Vanity Fair has an excerpt from the new Michael Lewis book that chronicles Michael Burry, an independent fund manager who foresaw the collapse of subprime backed assets and made a fortune shorting them. Today, Burry has a piece in the Times taking Greenspan to task for failing to foresee it.
Back in 2005 and 2006, I argued as forcefully as I could, in letters to clients of my investment firm, Scion Capital, that the mortgage market would melt down in the second half of 2007, causing substantial damage to the economy. My prediction was based on my research into the residential mortgage market and mortgage-backed securities. After studying the regulatory filings related to those securities, I waited for the lenders to offer the most risky mortgages conceivable to the least qualified buyers. I knew that would mark the beginning of the end of the housing bubble; it would mean that prices had risen — with the expansion of easy mortgage lending — as high as they could go.
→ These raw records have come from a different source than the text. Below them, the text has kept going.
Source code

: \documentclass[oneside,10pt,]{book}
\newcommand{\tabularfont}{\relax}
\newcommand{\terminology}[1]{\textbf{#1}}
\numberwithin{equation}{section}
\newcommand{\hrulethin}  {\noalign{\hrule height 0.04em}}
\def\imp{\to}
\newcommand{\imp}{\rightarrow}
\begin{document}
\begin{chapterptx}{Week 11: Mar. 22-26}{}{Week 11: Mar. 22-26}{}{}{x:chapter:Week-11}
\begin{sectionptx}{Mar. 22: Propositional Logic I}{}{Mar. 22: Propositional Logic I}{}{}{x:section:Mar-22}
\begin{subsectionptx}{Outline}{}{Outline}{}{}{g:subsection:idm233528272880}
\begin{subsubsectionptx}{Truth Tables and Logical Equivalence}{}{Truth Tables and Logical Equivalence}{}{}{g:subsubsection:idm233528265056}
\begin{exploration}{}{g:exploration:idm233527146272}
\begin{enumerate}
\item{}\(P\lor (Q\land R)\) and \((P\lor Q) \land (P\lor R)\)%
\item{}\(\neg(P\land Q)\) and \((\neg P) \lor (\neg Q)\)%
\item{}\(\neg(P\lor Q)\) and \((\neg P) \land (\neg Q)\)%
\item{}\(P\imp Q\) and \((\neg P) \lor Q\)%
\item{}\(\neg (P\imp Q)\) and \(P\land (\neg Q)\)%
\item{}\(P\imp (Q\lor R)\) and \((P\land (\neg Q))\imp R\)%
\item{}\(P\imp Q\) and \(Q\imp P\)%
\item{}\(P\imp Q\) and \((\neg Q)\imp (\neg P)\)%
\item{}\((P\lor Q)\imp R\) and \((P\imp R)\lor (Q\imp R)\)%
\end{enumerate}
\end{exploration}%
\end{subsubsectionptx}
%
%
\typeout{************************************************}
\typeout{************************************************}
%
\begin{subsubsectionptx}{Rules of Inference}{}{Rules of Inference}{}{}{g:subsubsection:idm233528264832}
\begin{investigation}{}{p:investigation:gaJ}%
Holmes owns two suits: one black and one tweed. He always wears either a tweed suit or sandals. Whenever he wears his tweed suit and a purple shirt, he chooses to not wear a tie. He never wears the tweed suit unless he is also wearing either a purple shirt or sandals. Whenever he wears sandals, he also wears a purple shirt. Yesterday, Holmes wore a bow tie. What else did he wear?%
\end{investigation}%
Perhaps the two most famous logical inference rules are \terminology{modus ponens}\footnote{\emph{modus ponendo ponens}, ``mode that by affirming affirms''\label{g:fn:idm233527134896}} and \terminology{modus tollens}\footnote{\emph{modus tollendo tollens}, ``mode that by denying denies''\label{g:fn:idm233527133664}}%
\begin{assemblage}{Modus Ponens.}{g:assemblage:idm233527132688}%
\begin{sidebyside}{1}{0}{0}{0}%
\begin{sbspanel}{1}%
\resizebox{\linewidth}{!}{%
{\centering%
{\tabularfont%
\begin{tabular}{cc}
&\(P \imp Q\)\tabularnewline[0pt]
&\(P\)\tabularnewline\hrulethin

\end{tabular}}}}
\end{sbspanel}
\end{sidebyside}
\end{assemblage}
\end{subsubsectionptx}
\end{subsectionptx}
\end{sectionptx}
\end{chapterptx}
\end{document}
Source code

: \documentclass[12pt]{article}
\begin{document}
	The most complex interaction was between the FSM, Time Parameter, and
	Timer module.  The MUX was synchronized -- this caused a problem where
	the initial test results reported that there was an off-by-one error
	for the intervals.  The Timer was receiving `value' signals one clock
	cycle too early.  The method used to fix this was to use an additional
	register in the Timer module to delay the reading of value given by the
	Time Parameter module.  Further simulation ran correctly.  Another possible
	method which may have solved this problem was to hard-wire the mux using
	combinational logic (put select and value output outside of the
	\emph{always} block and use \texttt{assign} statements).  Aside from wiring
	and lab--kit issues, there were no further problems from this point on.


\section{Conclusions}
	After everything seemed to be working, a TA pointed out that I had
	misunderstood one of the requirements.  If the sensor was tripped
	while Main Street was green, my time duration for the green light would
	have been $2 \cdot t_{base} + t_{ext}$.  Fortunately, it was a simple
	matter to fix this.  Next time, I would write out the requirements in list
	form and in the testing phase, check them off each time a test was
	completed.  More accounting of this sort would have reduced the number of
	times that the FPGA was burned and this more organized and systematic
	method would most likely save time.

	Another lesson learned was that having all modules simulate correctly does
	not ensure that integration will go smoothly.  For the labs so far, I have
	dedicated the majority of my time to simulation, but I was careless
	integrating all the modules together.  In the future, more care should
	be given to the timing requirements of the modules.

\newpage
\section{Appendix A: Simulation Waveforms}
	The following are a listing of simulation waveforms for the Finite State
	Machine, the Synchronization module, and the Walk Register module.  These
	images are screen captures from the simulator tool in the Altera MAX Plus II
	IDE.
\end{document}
Atrios highlights a passage that I missed the first time:
Since then, I have often wondered why nobody in Washington showed any interest in hearing exactly how I arrived at my conclusions that the housing bubble would burst when it did and that it could cripple the big financial institutions. A week ago I learned the answer when Al Hunt of Bloomberg Television, who had read Michael Lewis’s book, “The Big Short,” which includes the story of my predictions, asked Mr. Greenspan directly. The former Fed chairman responded that my insights had been a “statistical illusion.” Perhaps, he suggested, I was just a supremely lucky flipper of coins.
And everyone who opposed the Iraq war was just a supremely lucky pacifist hippie. And everyone who warned that George W. Bush was too lazy/incurious to be a successful president was just an unhinged partisan.